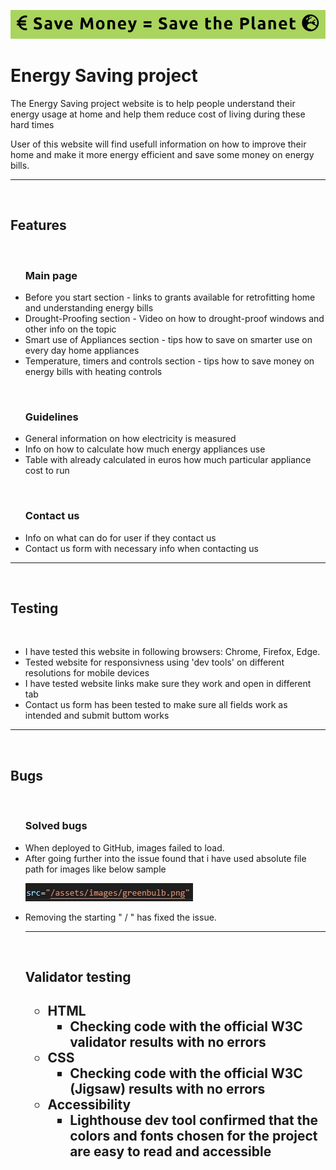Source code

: ![Project logo](assets/readmeimages/logoforreadme.png) 
<h1>Energy Saving project</h1>

<p>The Energy Saving project website is to help people understand their energy usage at home and help them reduce cost of living during these hard times</p>
<p>User of this website will find usefull information on how to improve their home and make it more energy efficient and save some money on energy bills.</p>

<!-- add responsible screen shot of multi sizes screens -->

<hr>
<br>

<h2>Features</h2>

<br>

<!-- screen shot of main page -->

<ul><h3>Main page</h3>
<li>Before you start section - links to grants available for retrofitting home and understanding energy bills</li>
<li>Drought-Proofing section - Video on how to drought-proof windows and other info on the topic</li>
<li>Smart use of Appliances section - tips how to save on smarter use on every day home appliances</li>
<li>Temperature, timers and controls section - tips how to save money on energy bills with heating controls</li>
</ul>

<br>

<!-- screen shot of guidelines page -->

<ul><h3>Guidelines</h3>

<li>General information on how electricity is measured</li>
<li>Info on how to calculate how much energy appliances use</li>
<li>Table with already calculated in euros how much particular appliance cost to run</li>
</ul>

<br>

<!-- screenshot of contact us paage -->

<ul><h3>Contact us</h3>
<li>Info on what can do for user if they contact us</li>
<li>Contact us form with necessary info when contacting us</li>
</ul>

<hr>
<br>

<h2>Testing</h2>

<br>

<ul>
<li>I have tested this website in following browsers: Chrome, Firefox, Edge.</li>
<li>Tested website for responsivness using 'dev tools' on different resolutions for mobile devices</li>
<li>I have tested website links make sure they work and open in different tab</li>
<li>Contact us form has been tested to make sure all fields work as intended and submit buttom works</li>
</ul>

<hr>
<br>

<h2>Bugs</h2>

<br>

<ul><h3>Solved bugs</h3>
<li>When deployed to GitHub, images failed to load.</li>
<li>After going further into the issue found that i have used absolute file path for images like below sample </li>

![absolute](assets/readmeimages/absolutefilepath.jpg)
<li>Removing the starting " / " has fixed the issue.</li>

<hr>
<br>

<h2>Validator testing<h2>
<ul>
<li>HTML
<ul>
<li>Checking code with the official W3C validator results with no errors</li>
</ul>
<li>CSS
<ul>
<li>Checking code with the official W3C (Jigsaw) results with no errors</li>
</ul>
<li>Accessibility
<ul>
<li>Lighthouse dev tool confirmed that the colors and fonts chosen for the project are easy to read and accessible
</ul>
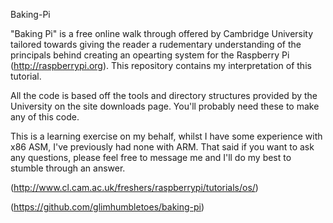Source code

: Baking-Pi 

"Baking Pi" is a free online walk through offered by Cambridge University tailored towards giving the reader a rudementary understanding of the principals behind creating an opearting system for the Raspberry Pi (http://raspberrypi.org). This repository contains my interpretation of this tutorial. 

All the code is based off the tools and directory structures provided by the University on the site downloads page. You'll probably need these to make any of this code.

This is a learning exercise on my behalf, whilst I have some experience with x86 ASM, I've previously had none with ARM. That said if you want to ask any questions, please feel free to message me and I'll do my best to stumble through an answer.

(http://www.cl.cam.ac.uk/freshers/raspberrypi/tutorials/os/)

(https://github.com/glimhumbletoes/baking-pi)
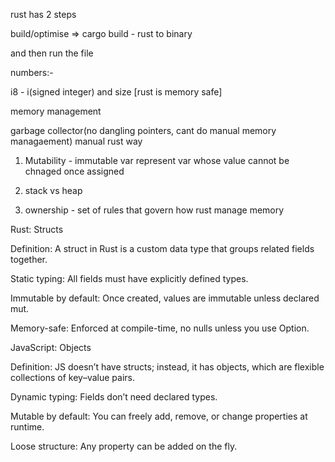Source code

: rust has 2 steps

build/optimise  => cargo build - rust to binary

and then run the file

numbers:-

i8 - i(signed integer) and size [rust is memory safe]

memory management

garbage collector(no dangling pointers, cant do manual memory managaement)
manual
rust way

1) Mutability - immutable var represent var whose value cannot be chnaged once assigned

2) stack vs heap

3)  ownership - set of rules that govern how rust manage memory


Rust: Structs

Definition: A struct in Rust is a custom data type that groups related fields together.

Static typing: All fields must have explicitly defined types.

Immutable by default: Once created, values are immutable unless declared mut.

Memory-safe: Enforced at compile-time, no nulls unless you use Option<T>.

JavaScript: Objects

Definition: JS doesn’t have structs; instead, it has objects, which are flexible collections of key–value pairs.

Dynamic typing: Fields don’t need declared types.

Mutable by default: You can freely add, remove, or change properties at runtime.

Loose structure: Any property can be added on the fly.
____
= Work to be completed =
From the first line of the records down through the line containing "<p>User of this", transcribe exactly those lines and no others, both ends kept, pictures dropped.

= Response box =
Source code

: ![Project logo](assets/readmeimages/logoforreadme.png) 
<h1>Energy Saving project</h1>

<p>The Energy Saving project website is to help people understand their energy usage at home and help them reduce cost of living during these hard times</p>
<p>User of this website will find usefull information on how to improve their home and make it more energy efficient and save some money on energy bills.</p>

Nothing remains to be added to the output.